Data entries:
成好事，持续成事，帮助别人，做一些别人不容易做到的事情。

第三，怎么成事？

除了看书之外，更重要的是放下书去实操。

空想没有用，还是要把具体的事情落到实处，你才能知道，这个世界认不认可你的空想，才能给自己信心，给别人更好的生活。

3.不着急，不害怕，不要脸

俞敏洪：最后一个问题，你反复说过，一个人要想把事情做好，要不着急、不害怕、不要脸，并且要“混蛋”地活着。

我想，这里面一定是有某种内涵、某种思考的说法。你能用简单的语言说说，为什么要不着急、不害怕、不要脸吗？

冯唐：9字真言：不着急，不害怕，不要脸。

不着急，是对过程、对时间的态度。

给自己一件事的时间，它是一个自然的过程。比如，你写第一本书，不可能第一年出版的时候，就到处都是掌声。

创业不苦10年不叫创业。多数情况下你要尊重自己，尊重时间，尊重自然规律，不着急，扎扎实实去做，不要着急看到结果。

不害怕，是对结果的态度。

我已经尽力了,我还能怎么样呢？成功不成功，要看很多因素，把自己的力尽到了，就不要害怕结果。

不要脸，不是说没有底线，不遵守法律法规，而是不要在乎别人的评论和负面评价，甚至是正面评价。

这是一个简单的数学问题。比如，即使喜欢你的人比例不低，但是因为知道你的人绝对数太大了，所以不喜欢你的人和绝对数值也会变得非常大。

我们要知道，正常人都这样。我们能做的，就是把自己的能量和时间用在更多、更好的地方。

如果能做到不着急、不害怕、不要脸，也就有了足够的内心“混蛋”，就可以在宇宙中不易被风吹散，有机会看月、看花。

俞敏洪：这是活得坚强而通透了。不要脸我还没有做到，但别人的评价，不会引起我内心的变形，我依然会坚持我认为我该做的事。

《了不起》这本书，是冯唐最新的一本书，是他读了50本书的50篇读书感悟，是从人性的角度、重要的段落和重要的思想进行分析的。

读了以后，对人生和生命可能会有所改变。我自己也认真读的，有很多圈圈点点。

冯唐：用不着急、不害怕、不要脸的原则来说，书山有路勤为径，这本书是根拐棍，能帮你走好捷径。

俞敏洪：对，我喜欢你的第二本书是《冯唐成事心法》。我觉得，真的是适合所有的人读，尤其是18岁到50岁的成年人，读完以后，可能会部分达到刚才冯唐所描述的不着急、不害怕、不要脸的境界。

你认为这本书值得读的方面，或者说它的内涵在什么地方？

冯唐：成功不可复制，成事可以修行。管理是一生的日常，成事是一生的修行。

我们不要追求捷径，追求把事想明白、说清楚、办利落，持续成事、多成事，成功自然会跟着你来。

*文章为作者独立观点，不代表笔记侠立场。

**Aim of the exercise**
When you reach the end of the data, write every line out again verbatim.

**Answer space**
成好事，持续成事，帮助别人，做一些别人不容易做到的事情。

第三，怎么成事？

除了看书之外，更重要的是放下书去实操。

空想没有用，还是要把具体的事情落到实处，你才能知道，这个世界认不认可你的空想，才能给自己信心，给别人更好的生活。

3.不着急，不害怕，不要脸

俞敏洪：最后一个问题，你反复说过，一个人要想把事情做好，要不着急、不害怕、不要脸，并且要“混蛋”地活着。

我想，这里面一定是有某种内涵、某种思考的说法。你能用简单的语言说说，为什么要不着急、不害怕、不要脸吗？

冯唐：9字真言：不着急，不害怕，不要脸。

不着急，是对过程、对时间的态度。

给自己一件事的时间，它是一个自然的过程。比如，你写第一本书，不可能第一年出版的时候，就到处都是掌声。

创业不苦10年不叫创业。多数情况下你要尊重自己，尊重时间，尊重自然规律，不着急，扎扎实实去做，不要着急看到结果。

不害怕，是对结果的态度。

我已经尽力了,我还能怎么样呢？成功不成功，要看很多因素，把自己的力尽到了，就不要害怕结果。

不要脸，不是说没有底线，不遵守法律法规，而是不要在乎别人的评论和负面评价，甚至是正面评价。

这是一个简单的数学问题。比如，即使喜欢你的人比例不低，但是因为知道你的人绝对数太大了，所以不喜欢你的人和绝对数值也会变得非常大。

我们要知道，正常人都这样。我们能做的，就是把自己的能量和时间用在更多、更好的地方。

如果能做到不着急、不害怕、不要脸，也就有了足够的内心“混蛋”，就可以在宇宙中不易被风吹散，有机会看月、看花。

俞敏洪：这是活得坚强而通透了。不要脸我还没有做到，但别人的评价，不会引起我内心的变形，我依然会坚持我认为我该做的事。

《了不起》这本书，是冯唐最新的一本书，是他读了50本书的50篇读书感悟，是从人性的角度、重要的段落和重要的思想进行分析的。

读了以后，对人生和生命可能会有所改变。我自己也认真读的，有很多圈圈点点。

冯唐：用不着急、不害怕、不要脸的原则来说，书山有路勤为径，这本书是根拐棍，能帮你走好捷径。

俞敏洪：对，我喜欢你的第二本书是《冯唐成事心法》。我觉得，真的是适合所有的人读，尤其是18岁到50岁的成年人，读完以后，可能会部分达到刚才冯唐所描述的不着急、不害怕、不要脸的境界。

你认为这本书值得读的方面，或者说它的内涵在什么地方？

冯唐：成功不可复制，成事可以修行。管理是一生的日常，成事是一生的修行。

我们不要追求捷径，追求把事想明白、说清楚、办利落，持续成事、多成事，成功自然会跟着你来。

*文章为作者独立观点，不代表笔记侠立场。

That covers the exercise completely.